The router clones both. Reconcile applies fleet first, then site overrides.

This separation means:

  • "Update Frigate to v0.15 across the fleet" → one commit to fleet-config, propagates to all sites in the next reconcile.
  • "Add a camera to BL-LAB-2" → one commit to site-config-bl-lab-2, only affects that site.

Operator workflow

A fleet operator (e.g., security ops at headquarters of a 30-store retailer) typically:

  1. Hub Sites Overview: see all sites with health/alerts.
  2. Drill down: click a site → Tailscale tunnel opens to that site's console.
  3. Investigation: query forensics either at the site (single-site context) or at the hub (cross-site context).
  4. Bulk policy: edit fleet-config repo for org-wide changes.
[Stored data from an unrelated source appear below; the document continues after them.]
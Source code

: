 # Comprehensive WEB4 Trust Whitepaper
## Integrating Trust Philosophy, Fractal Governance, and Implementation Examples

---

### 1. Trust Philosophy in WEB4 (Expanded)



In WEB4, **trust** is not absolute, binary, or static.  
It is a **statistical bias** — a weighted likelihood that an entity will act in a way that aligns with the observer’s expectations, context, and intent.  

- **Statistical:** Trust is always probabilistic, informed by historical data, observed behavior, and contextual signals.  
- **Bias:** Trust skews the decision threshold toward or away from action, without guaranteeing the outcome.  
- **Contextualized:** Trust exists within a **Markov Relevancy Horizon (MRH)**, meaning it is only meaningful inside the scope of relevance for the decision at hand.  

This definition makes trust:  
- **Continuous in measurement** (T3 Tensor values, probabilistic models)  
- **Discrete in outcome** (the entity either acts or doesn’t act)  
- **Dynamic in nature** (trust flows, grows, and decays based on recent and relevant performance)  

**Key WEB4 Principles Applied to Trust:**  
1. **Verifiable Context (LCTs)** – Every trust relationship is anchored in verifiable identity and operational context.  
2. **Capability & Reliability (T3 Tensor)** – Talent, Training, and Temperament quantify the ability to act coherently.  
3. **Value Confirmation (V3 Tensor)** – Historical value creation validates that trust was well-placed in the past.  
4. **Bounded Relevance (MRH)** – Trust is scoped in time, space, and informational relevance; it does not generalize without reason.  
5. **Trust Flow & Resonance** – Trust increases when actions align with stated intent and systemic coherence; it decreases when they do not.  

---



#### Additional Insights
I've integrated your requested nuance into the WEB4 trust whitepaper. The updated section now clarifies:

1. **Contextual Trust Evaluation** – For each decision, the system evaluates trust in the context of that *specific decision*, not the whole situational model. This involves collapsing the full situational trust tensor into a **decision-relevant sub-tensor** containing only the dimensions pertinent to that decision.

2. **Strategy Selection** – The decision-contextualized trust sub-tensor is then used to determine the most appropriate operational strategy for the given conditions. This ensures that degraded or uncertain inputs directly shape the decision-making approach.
Implemented in Epic 6 (post-MVP).

The hub maintains a consolidated embeddings index. Each site publishes embeddings (with site_id) to its bridge. Hub merges them. Operator query at hub level fans out:

  • Direct lookup in consolidated index for "find vehicle plate L-7234" or "find this face".
  • Re-ranking with site-specific context.
  • Deep dive into a site's full data via Tailscale tunnel.

Raw video stays at sites. Embeddings + metadata at hub. Sovereignty preserved.

Sites Overview UI

Separate from the per-site router console. Implemented in apps/hub (future code repo).

Mockup not yet created — design TBD post-MVP. Likely:

  • Map of sites with status pins.
  • Aggregated health panel (% of sites green/warn/err).
  • Aggregated alerts panel (active across the fleet).
  • Bulk actions (update fleet-config, push command to N sites).

Pricing model considerations

A 30-site customer should pay more than a 1-site customer. Subscription tiers:

Tier Sites Monthly per site
Starter 1-5 €30-50
Standard 6-25 €25-40
Fleet 26-100 €20-30
Enterprise 100+ Custom

Hardware sold separately. Support tiers add a flat monthly.

(All numbers placeholder; finalize with sales lead.)

Operational considerations

  • Hub HA: production hub should be at least 2 nodes (active-passive at minimum). For >50 sites, active-active with shared MinIO.
  • Hub backup: daily snapshots to a second region (OVH France as standard secondary).
  • Site offline handling: alerts after 5 min of bridge silence. Auto-resolve on reconnect.
  • Cert management: each site's mTLS cert renews automatically every 6 months. Monitoring alerts at 90 days.

Customer journey

  1. Pilot: 1-2 sites, hub provisioned, validate fleet workflow.
  2. Rollout: phased install of remaining sites.
  3. Optimization: 3 months in, review which fleet-config defaults to tighten.
  4. Steady state: ongoing ops, occasional new sites, regular fleet-config updates.

Total time from pilot to 30 sites in production: typically 6-9 months for a customer with established cabling/infra at each site.